◆ What the task asks
Which of the lines below include "documentclass"? Each one should be copied out.

────

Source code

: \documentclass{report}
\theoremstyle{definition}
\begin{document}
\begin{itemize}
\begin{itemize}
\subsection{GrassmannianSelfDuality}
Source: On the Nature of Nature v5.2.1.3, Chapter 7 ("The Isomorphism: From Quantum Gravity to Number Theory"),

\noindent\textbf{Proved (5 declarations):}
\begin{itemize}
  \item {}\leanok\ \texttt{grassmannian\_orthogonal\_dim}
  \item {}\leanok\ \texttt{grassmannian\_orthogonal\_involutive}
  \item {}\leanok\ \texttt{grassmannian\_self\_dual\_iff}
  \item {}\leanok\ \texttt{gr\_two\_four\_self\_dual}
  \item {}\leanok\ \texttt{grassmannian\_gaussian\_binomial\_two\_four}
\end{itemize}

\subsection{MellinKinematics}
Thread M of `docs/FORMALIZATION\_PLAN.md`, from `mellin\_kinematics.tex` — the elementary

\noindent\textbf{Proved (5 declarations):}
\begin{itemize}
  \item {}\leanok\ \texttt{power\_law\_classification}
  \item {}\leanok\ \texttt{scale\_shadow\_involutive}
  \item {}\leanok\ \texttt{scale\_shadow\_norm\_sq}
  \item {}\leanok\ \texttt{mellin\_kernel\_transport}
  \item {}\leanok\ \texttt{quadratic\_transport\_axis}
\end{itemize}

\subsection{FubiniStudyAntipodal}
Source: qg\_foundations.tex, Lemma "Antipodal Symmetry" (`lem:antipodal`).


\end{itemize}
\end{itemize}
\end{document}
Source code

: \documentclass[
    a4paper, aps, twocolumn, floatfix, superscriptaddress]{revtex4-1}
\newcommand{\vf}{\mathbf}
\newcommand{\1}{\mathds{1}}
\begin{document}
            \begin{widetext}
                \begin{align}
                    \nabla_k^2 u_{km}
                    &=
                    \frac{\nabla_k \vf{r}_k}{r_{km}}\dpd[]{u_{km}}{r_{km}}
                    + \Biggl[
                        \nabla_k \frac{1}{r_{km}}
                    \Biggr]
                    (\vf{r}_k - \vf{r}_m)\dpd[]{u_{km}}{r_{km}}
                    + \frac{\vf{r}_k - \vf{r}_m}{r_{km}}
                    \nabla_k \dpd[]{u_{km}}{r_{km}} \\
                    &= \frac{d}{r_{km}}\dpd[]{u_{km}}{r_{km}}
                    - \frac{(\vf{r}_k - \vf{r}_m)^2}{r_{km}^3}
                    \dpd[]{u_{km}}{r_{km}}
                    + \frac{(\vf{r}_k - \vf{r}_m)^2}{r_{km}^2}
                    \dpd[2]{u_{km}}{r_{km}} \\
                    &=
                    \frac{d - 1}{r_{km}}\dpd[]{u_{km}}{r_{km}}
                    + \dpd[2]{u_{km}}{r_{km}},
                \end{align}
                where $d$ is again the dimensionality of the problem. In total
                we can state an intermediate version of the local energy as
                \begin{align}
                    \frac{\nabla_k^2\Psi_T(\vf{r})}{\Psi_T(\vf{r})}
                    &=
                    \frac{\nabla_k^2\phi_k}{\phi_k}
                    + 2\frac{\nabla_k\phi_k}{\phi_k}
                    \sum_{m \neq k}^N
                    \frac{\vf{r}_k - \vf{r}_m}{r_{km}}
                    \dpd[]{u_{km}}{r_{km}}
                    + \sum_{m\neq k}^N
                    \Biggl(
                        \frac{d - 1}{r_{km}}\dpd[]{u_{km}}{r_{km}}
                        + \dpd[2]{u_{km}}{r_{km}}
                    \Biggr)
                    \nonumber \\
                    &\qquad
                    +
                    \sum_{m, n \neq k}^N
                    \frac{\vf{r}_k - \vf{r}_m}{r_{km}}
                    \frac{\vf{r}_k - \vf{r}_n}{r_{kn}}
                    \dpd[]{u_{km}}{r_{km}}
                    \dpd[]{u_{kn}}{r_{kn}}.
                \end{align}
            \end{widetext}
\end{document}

────

◆ Result of this task
: \documentclass{report}
: \documentclass[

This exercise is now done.